§ **ACTION ITEM**
Show, from the entries below, every line in which "IsPassableAtPoint" appears.

§ **RECORDS SUPPLIED**
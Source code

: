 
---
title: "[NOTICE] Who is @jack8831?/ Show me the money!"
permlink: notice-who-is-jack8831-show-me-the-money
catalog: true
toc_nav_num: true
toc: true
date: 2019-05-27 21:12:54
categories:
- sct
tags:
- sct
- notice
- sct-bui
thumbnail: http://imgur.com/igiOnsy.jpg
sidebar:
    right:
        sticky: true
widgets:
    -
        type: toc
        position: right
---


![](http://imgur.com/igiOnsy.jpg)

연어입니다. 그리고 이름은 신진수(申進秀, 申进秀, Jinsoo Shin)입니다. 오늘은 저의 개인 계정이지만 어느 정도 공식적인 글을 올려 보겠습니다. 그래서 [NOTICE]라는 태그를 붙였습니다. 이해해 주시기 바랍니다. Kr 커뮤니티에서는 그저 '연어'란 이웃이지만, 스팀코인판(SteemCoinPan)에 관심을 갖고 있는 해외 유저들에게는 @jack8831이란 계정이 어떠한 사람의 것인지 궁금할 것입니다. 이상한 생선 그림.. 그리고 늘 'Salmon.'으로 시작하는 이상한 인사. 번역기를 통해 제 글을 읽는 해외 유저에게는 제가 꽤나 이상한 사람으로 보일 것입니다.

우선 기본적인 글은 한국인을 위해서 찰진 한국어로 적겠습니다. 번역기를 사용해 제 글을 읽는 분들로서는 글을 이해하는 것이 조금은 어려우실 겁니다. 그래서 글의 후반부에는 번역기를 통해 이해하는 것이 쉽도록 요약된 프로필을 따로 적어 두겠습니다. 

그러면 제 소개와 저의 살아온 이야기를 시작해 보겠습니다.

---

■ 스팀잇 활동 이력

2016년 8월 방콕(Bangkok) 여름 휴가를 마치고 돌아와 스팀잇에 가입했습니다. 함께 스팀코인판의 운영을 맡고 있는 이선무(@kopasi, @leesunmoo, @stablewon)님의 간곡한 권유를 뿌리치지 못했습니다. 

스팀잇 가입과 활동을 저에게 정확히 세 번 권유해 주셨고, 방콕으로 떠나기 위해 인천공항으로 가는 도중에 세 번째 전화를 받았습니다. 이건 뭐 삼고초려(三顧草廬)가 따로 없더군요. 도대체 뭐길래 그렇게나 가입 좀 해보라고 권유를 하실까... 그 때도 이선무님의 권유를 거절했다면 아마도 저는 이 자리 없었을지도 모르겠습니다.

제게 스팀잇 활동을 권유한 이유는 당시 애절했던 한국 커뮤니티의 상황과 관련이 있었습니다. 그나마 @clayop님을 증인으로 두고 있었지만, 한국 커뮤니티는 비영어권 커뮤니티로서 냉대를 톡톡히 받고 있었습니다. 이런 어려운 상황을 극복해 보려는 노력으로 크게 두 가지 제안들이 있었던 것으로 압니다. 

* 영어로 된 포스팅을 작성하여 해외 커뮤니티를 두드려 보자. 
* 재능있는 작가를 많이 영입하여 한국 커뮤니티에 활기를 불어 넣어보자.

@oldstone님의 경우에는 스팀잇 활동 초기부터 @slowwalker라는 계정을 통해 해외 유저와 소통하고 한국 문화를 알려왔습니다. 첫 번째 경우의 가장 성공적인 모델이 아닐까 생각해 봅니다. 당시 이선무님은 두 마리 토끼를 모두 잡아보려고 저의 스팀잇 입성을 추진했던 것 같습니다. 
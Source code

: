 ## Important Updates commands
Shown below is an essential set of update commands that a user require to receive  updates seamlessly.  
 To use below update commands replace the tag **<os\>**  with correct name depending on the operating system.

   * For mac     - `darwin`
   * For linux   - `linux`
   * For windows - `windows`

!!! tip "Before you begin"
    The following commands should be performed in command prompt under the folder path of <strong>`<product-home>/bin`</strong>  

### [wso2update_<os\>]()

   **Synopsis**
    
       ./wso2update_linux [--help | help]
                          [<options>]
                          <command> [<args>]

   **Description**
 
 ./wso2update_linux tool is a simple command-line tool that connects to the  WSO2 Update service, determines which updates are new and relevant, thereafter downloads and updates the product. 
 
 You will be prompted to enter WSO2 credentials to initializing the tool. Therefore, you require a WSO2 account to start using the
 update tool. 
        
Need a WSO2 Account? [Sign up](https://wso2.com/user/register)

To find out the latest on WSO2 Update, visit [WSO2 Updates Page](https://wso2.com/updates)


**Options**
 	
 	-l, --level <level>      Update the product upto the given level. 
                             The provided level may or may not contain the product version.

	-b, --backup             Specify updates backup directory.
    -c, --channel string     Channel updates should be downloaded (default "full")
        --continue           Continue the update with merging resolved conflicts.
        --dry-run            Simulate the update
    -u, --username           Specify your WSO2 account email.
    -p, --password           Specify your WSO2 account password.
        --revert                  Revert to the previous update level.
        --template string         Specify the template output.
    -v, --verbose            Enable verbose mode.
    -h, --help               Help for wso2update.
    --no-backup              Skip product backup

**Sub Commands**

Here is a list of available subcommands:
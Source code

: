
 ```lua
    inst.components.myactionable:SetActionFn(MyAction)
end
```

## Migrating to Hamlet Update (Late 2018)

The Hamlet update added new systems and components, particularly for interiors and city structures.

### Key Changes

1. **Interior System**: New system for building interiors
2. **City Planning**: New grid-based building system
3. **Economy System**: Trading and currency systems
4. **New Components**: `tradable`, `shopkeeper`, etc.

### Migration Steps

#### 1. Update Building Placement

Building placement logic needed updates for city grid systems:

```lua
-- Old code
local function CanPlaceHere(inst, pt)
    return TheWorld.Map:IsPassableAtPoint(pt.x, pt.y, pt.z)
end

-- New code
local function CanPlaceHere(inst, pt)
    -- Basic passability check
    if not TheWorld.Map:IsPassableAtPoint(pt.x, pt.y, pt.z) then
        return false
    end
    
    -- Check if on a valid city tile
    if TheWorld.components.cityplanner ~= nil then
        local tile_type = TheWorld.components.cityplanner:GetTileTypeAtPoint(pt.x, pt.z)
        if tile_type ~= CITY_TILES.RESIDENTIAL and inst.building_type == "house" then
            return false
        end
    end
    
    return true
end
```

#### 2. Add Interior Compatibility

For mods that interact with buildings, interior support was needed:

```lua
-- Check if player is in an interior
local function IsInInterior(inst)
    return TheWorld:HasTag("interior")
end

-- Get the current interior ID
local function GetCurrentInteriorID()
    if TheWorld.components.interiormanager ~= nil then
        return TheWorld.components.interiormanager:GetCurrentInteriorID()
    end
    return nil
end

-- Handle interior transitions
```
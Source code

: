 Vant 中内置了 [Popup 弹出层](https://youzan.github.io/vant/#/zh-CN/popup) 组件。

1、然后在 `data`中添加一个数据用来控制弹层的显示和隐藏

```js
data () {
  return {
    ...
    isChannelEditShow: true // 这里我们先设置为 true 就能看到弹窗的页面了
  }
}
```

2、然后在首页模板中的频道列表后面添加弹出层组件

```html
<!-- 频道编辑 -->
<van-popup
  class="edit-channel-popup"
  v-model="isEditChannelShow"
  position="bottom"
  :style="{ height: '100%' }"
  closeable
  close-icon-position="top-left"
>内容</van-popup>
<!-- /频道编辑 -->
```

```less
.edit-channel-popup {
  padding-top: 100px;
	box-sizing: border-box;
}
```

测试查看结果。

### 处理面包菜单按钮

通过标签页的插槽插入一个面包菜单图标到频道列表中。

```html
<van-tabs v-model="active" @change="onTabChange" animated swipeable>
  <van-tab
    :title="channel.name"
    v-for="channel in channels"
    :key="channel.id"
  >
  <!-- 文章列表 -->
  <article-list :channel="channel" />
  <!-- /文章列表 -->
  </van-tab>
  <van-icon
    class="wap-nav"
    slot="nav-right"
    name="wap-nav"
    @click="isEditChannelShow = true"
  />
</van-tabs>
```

§ **COMPLETED EXERCISE**
    return TheWorld.Map:IsPassableAtPoint(pt.x, pt.y, pt.z)
    if not TheWorld.Map:IsPassableAtPoint(pt.x, pt.y, pt.z) then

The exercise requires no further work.